▶ [Your assignment]:
Could you write out all of the data again, word for word?

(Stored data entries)
---+---
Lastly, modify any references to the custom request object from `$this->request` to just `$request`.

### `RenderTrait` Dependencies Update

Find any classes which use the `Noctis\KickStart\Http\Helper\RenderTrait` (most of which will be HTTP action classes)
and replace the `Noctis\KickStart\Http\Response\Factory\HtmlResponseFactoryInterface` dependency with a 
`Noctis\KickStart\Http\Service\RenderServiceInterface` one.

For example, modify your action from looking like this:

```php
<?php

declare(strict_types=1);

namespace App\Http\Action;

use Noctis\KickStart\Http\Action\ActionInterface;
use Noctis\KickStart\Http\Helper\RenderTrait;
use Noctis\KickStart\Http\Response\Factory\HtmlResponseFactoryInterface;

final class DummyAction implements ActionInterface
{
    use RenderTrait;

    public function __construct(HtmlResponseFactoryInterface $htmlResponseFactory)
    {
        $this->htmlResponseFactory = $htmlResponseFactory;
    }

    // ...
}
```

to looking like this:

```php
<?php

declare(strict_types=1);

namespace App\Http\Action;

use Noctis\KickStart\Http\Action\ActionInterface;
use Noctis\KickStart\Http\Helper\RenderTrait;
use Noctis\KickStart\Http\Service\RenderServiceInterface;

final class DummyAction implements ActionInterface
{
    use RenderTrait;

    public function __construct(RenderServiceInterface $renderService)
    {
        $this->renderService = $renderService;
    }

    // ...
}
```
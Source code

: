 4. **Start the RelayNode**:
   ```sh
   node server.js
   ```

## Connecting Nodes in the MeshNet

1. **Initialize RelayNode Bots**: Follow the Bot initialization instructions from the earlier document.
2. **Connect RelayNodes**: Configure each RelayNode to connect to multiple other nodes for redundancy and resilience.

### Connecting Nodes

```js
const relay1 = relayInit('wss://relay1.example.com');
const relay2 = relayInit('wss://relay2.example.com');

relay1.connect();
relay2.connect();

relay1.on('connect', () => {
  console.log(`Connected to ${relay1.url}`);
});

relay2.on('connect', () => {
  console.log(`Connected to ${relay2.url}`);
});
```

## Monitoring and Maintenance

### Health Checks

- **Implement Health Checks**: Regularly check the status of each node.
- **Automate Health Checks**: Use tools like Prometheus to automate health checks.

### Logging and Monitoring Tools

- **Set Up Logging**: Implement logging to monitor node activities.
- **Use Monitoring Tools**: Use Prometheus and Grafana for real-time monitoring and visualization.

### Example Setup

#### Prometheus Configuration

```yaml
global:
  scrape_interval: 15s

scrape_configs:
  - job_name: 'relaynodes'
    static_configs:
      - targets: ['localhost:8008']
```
---+---
▶ [Written answer]:
Lastly, modify any references to the custom request object from `$this->request` to just `$request`.

### `RenderTrait` Dependencies Update

Find any classes which use the `Noctis\KickStart\Http\Helper\RenderTrait` (most of which will be HTTP action classes)
and replace the `Noctis\KickStart\Http\Response\Factory\HtmlResponseFactoryInterface` dependency with a 
`Noctis\KickStart\Http\Service\RenderServiceInterface` one.

For example, modify your action from looking like this:

```php
<?php

declare(strict_types=1);

namespace App\Http\Action;

use Noctis\KickStart\Http\Action\ActionInterface;
use Noctis\KickStart\Http\Helper\RenderTrait;
use Noctis\KickStart\Http\Response\Factory\HtmlResponseFactoryInterface;

final class DummyAction implements ActionInterface
{
    use RenderTrait;

    public function __construct(HtmlResponseFactoryInterface $htmlResponseFactory)
    {
        $this->htmlResponseFactory = $htmlResponseFactory;
    }

    // ...
}
```

to looking like this:

```php
<?php

declare(strict_types=1);

namespace App\Http\Action;

use Noctis\KickStart\Http\Action\ActionInterface;
use Noctis\KickStart\Http\Helper\RenderTrait;
use Noctis\KickStart\Http\Service\RenderServiceInterface;

final class DummyAction implements ActionInterface
{
    use RenderTrait;

    public function __construct(RenderServiceInterface $renderService)
    {
        $this->renderService = $renderService;
    }

    // ...
}
```
Source code

: 4. **Start the RelayNode**:
   ```sh
   node server.js
   ```

## Connecting Nodes in the MeshNet

1. **Initialize RelayNode Bots**: Follow the Bot initialization instructions from the earlier document.
2. **Connect RelayNodes**: Configure each RelayNode to connect to multiple other nodes for redundancy and resilience.

### Connecting Nodes

```js
const relay1 = relayInit('wss://relay1.example.com');
const relay2 = relayInit('wss://relay2.example.com');

relay1.connect();
relay2.connect();

relay1.on('connect', () => {
  console.log(`Connected to ${relay1.url}`);
});

relay2.on('connect', () => {
  console.log(`Connected to ${relay2.url}`);
});
```

## Monitoring and Maintenance

### Health Checks

- **Implement Health Checks**: Regularly check the status of each node.
- **Automate Health Checks**: Use tools like Prometheus to automate health checks.

### Logging and Monitoring Tools

- **Set Up Logging**: Implement logging to monitor node activities.
- **Use Monitoring Tools**: Use Prometheus and Grafana for real-time monitoring and visualization.

### Example Setup

#### Prometheus Configuration

```yaml
global:
  scrape_interval: 15s

scrape_configs:
  - job_name: 'relaynodes'
    static_configs:
      - targets: ['localhost:8008']
```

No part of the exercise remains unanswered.